*** Block opens ***

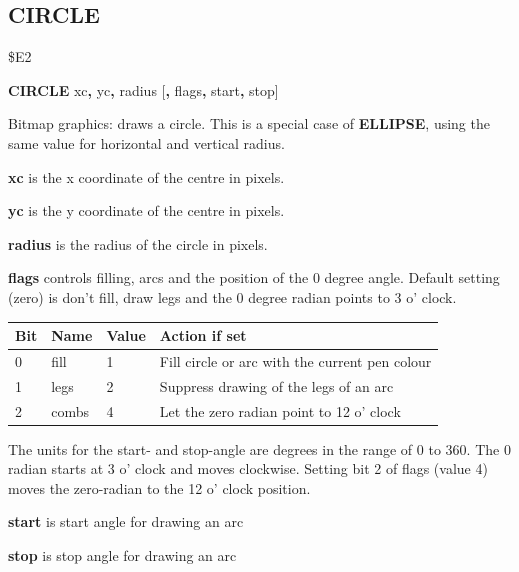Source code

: \subsection{CIRCLE}
\begin{description}[leftmargin=2cm,style=nextline]
\item [Token:]   \$E2

\item [Format:]  {\bf CIRCLE} xc{\bf,} yc{\bf,} radius [{\bf,} flags{\bf,} start{\bf,} stop]

\item [Usage:]   Bitmap graphics: draws a circle. This is a special case of {\bf ELLIPSE}, using the same value for horizontal and vertical radius.

                 {\bf xc} is the x coordinate of the centre in pixels.

                 {\bf yc} is the y coordinate of the centre in pixels.

                 {\bf radius} is the radius of the circle in pixels.

                 {\bf flags} controls filling, arcs and the position of the 0 degree angle. Default setting (zero) is don't fill, draw legs and the 0 degree radian points to 3 o' clock.

                 {\setlength{\tabcolsep}{1.5mm}
                 \begin{tabular}{|l|l|l|l|}
                 \hline
                 {\bf Bit}  & {\bf Name} & {\bf Value} & {\bf Action if set} \\
                 \hline
                 0 & fill  & 1  & Fill circle or arc with the current pen colour \\
                 1 & legs  & 2  & Suppress drawing of the legs of an arc \\
                 2 & combs & 4  & Let the zero radian point to 12 o' clock \\
                 \hline
                 \end{tabular}
                 }

                 The units for the start- and stop-angle are degrees in the range of 0 to 360. The 0 radian starts at 3 o' clock and moves clockwise. Setting bit 2 of flags (value 4) moves the zero-radian to the 12 o' clock position.

                 {\bf start} is start angle for drawing an arc

                 {\bf stop} is stop angle for drawing an arc


\end{description}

*** Block closes ***

PROBLEM DESCRIPTION
Within the records above, each line containing "pixels" is to be returned.

TASK OUTPUT
                 {\bf xc} is the x coordinate of the centre in pixels.
                 {\bf yc} is the y coordinate of the centre in pixels.
                 {\bf radius} is the radius of the circle in pixels.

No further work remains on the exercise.